British writer David Hume used the author-surrogate 'Philo' in the Dialogues Concerning Natural Religion. Philonous was the author-surrogate of the Irish philosopher George Berkeley in his work Three Dialogues between Hylas and Philonous. Novelist Michael Crichton used his character Ian Malcolm to express views on catastrophic system failure in his novel Jurassic Park. Perhaps the best-known philosophical author-surrogate is Socrates in the writings of Plato.

A surrogate's life may be very similar to that of the author. Like his creator, Peter Marlowe—a character in James Clavell's novels—wrote about his experience as a prisoner of war with the Japanese during World War II, became a Hollywood writer, and visited Hong Kong to research a book on its trading companies.

Most stories have an author surrogate, insofar as the author is usually capable of pointing to one character (major or minor) whom they identify with to a much greater degree than any other character. This can take the form of a realistic depiction of the author (Benjamin in Animal Farm), a negative (Woody Allen in many of his films) or a positive depiction of the author.

Steve Gerber depicted himself saving the universe in his final issue of Man-Thing for Marvel Comics, and Chris Claremont did the same, while Gerber's act was passive and Claremont's had him merge briefly with the title character. In both cases, the authors had other characters that were more traditional author surrogates, Richard Rory and John Daltry.

In Animal Man, Grant Morrison appears as the author who controls the title character's actions.
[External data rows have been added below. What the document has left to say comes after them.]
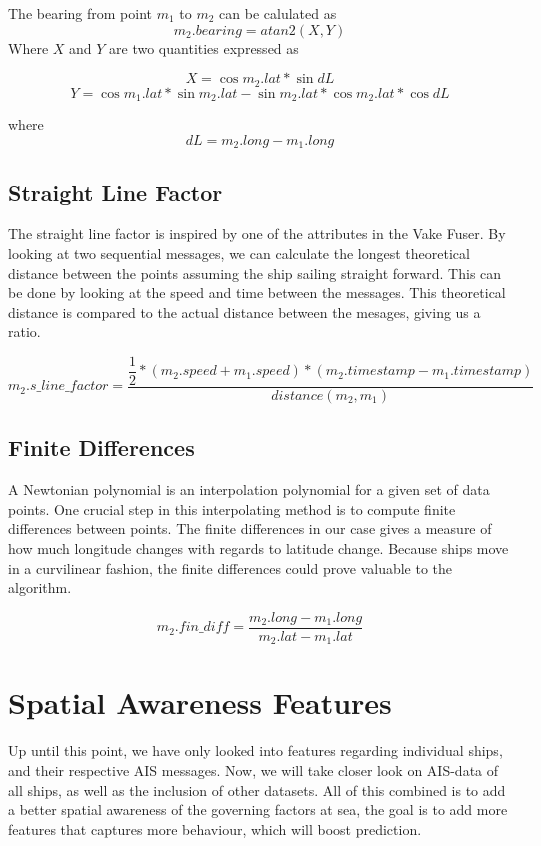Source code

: The bearing from point $m_1$ to $m_2$ can be calulated as
$$
	m_2.bearing = atan2(X, Y)
$$
Where $X$ and $Y$ are two quantities expressed as

$$
	X= \cos m_2.lat*\sin dL
$$
$$
	Y=\cos m_1.lat*\sin m_2.lat-\sin m_2.lat*\cos m_2.lat*\cos dL
$$

where
$$
	dL = m_2.long - m_1.long
$$


\subsection{Straight Line Factor}
The straight line factor is inspired by one of the attributes in the Vake Fuser. By looking at two sequential messages, we can calculate the longest theoretical distance between the points assuming the ship sailing straight forward. This can be done by looking at the speed and time between the messages. This theoretical distance is compared to the actual distance between the mesages, giving us a ratio.

$$
	m_2.s\_line\_factor = \dfrac{\dfrac{1}{2}*(m_2.speed + m_1.speed)*(m_2.timestamp-m_1.timestamp)}{distance(m_2, m_1)}
$$


\subsection{Finite Differences}
A Newtonian polynomial is an interpolation polynomial for a given set of data points. One crucial step in this interpolating method is to compute finite differences between points. The finite differences in our case gives a measure of how much longitude changes with regards to latitude change. Because ships move in a curvilinear fashion, the finite differences could prove valuable to the algorithm.

$$
	m_2.fin\_diff = \dfrac{m_2.long- m_1.long}{m_2.lat-m_1.lat}
$$

\section{Spatial Awareness Features}
Up until this point, we have only looked into features regarding individual ships, and their respective AIS messages. Now, we will take closer look on AIS-data of all ships, as well as the inclusion of other datasets. All of this combined is to add a better spatial awareness of the governing factors at sea, the goal is to add more features that captures more behaviour, which will boost prediction. 

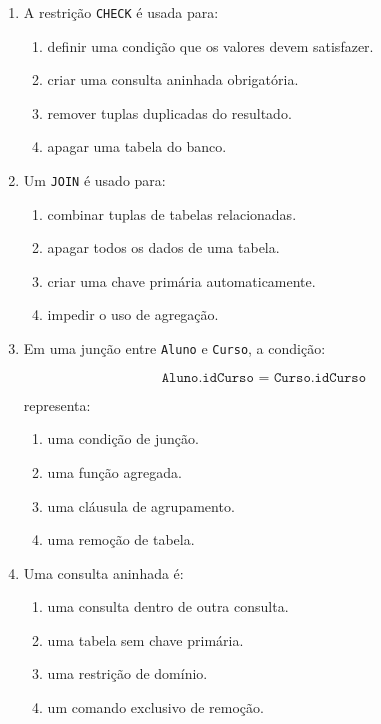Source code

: \documentclass[12pt,a4paper]{article}
\begin{document}
\begin{enumerate}[label=\textbf{Q\arabic*.}]
\item A restrição \texttt{CHECK} é usada para:

\begin{enumerate}[label=\alph*)]
    \item definir uma condição que os valores devem satisfazer.
    \item criar uma consulta aninhada obrigatória.
    \item remover tuplas duplicadas do resultado.
    \item apagar uma tabela do banco.
\end{enumerate}

\item Um \texttt{JOIN} é usado para:

\begin{enumerate}[label=\alph*)]
    \item combinar tuplas de tabelas relacionadas.
    \item apagar todos os dados de uma tabela.
    \item criar uma chave primária automaticamente.
    \item impedir o uso de agregação.
\end{enumerate}

\item Em uma junção entre \texttt{Aluno} e \texttt{Curso}, a condição:

\[
\texttt{Aluno.idCurso = Curso.idCurso}
\]

representa:

\begin{enumerate}[label=\alph*)]
    \item uma condição de junção.
    \item uma função agregada.
    \item uma cláusula de agrupamento.
    \item uma remoção de tabela.
\end{enumerate}

\item Uma consulta aninhada é:

\begin{enumerate}[label=\alph*)]
    \item uma consulta dentro de outra consulta.
    \item uma tabela sem chave primária.
    \item uma restrição de domínio.
    \item um comando exclusivo de remoção.
\end{enumerate}


\end{enumerate}
\end{document}
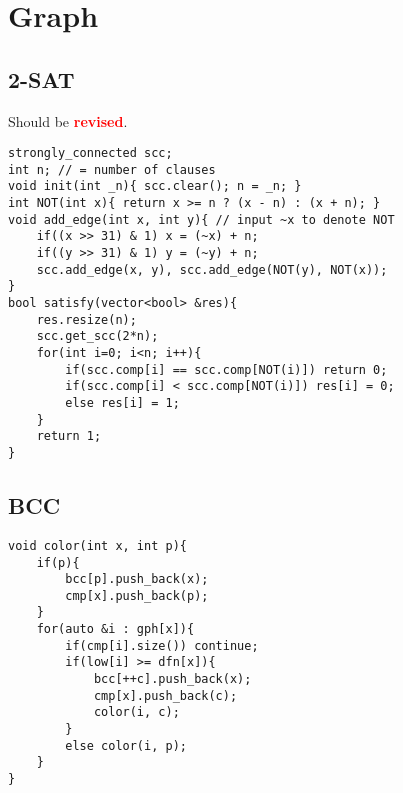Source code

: \documentclass[landscape, 8pt, a4paper, oneside,  twocolumn]{extarticle}
\newcommand{\revised}{Should be \textcolor{red}{\textbf{revised}}.}
\begin{document}
\section{Graph}
\subsection {2-SAT}
\revised
\begin{verbatim}
strongly_connected scc;
int n; // = number of clauses
void init(int _n){ scc.clear(); n = _n; }  
int NOT(int x){ return x >= n ? (x - n) : (x + n); }
void add_edge(int x, int y){ // input ~x to denote NOT
	if((x >> 31) & 1) x = (~x) + n;
	if((y >> 31) & 1) y = (~y) + n;
	scc.add_edge(x, y), scc.add_edge(NOT(y), NOT(x));
}
bool satisfy(vector<bool> &res){
	res.resize(n);
	scc.get_scc(2*n);  
	for(int i=0; i<n; i++){
		if(scc.comp[i] == scc.comp[NOT(i)]) return 0;
		if(scc.comp[i] < scc.comp[NOT(i)]) res[i] = 0;
		else res[i] = 1;
	}
	return 1;
}
\end{verbatim}
\subsection {BCC}
\begin{verbatim}
void color(int x, int p){
	if(p){
		bcc[p].push_back(x);
		cmp[x].push_back(p);
	}
	for(auto &i : gph[x]){
		if(cmp[i].size()) continue;
		if(low[i] >= dfn[x]){
			bcc[++c].push_back(x);
			cmp[x].push_back(c);
			color(i, c);
		}
		else color(i, p);
	}
}
\end{verbatim}
\end{document}
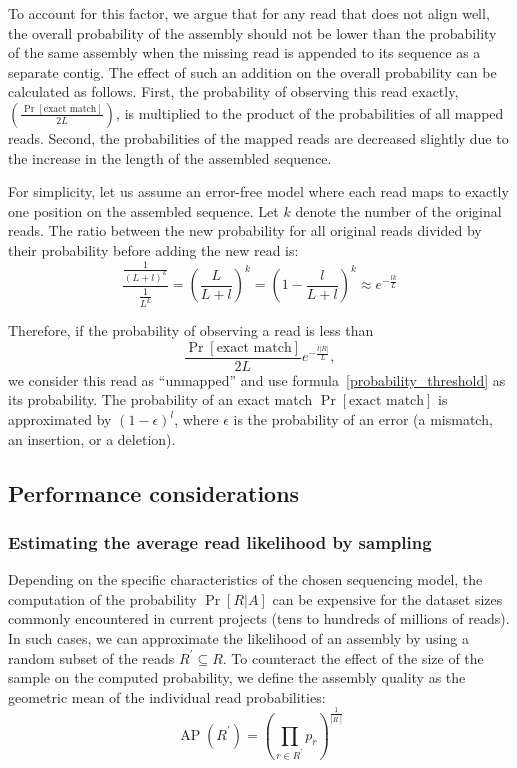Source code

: To account for this factor, we argue that for any read that does not
align well, the overall probability of the assembly should not be
lower than the probability of the same assembly when the missing read
is appended to its sequence as a separate contig. The effect of such an addition on the
overall probability can be calculated as follows.  First, the
probability of observing this read exactly,
$\left(\frac{\Pr[\text{exact match}]}{2L}\right)$, is multiplied to
the product of the probabilities of all mapped reads.  Second, the
probabilities of the mapped reads are decreased slightly due to the
increase in the length of the assembled sequence.

For simplicity, let us assume an error-free model where each read maps
to exactly one position on the assembled sequence.  Let $k$ denote the
number of the original reads. The ratio between the new probability
for all original reads divided by their probability before adding the
new read is:
\[
  \frac{\frac{1}{(L + l)^k}}{\frac{1}{L^k}} = \left(\frac{L}{L + l}\right)^k = \left(1-\frac{l}{L + l}\right)^k \approx e^{-\frac{lk}{L}}
\]

Therefore, if the probability of observing a read is less than
\begin{equation}
  \label{probability_threshold}
  \frac{\Pr[\text{exact match}]}{2L}e^{-\frac{l\left\vert R\right\vert}{L}},
\end{equation}
we consider this read as ``unmapped'' and
use formula~\eqref{probability_threshold} as its probability.  The probability
of an exact match $\Pr[\text{exact match}]$ is approximated by
$\left(1 - \epsilon\right)^{l}$, where $\epsilon$ is the probability of
an error (a mismatch, an insertion, or a deletion).

\subsection{Performance considerations}
\subsubsection{Estimating the average read likelihood by sampling}
\label{sampling_reads}
Depending on the specific characteristics of the chosen sequencing model, the computation of the probability $\Pr[R \vert A]$ can be expensive
for the dataset sizes commonly encountered in current projects (tens
to hundreds of millions of reads).  In such cases, we can approximate
the likelihood of an assembly by using a random subset of the reads
$R^\prime \subseteq R$. To counteract the effect of the size of the
sample on the computed probability, we define the assembly quality as
the geometric mean of the individual read probabilities:
\begin{equation}
  \label{average_probability}
  \operatorname{AP}(R^\prime) =
  \left(\prod_{r \in R^\prime} p_r\right)^{\frac{1}{\left|R^\prime\right|}}
\end{equation}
For example, they tell Buddy Baker that the next writer could have him eating meat (which in fact did happen, in a bizarre set of circumstances), and Buddy says, "But I don't eat meat," to which Morrison retorts, "No, I don't eat meat".

Colombian author and Nobel laureate Gabriel García Márquez appears near the end of his own book, One Hundred Years of Solitude as a minor character in the novel. This device is called self-insertion.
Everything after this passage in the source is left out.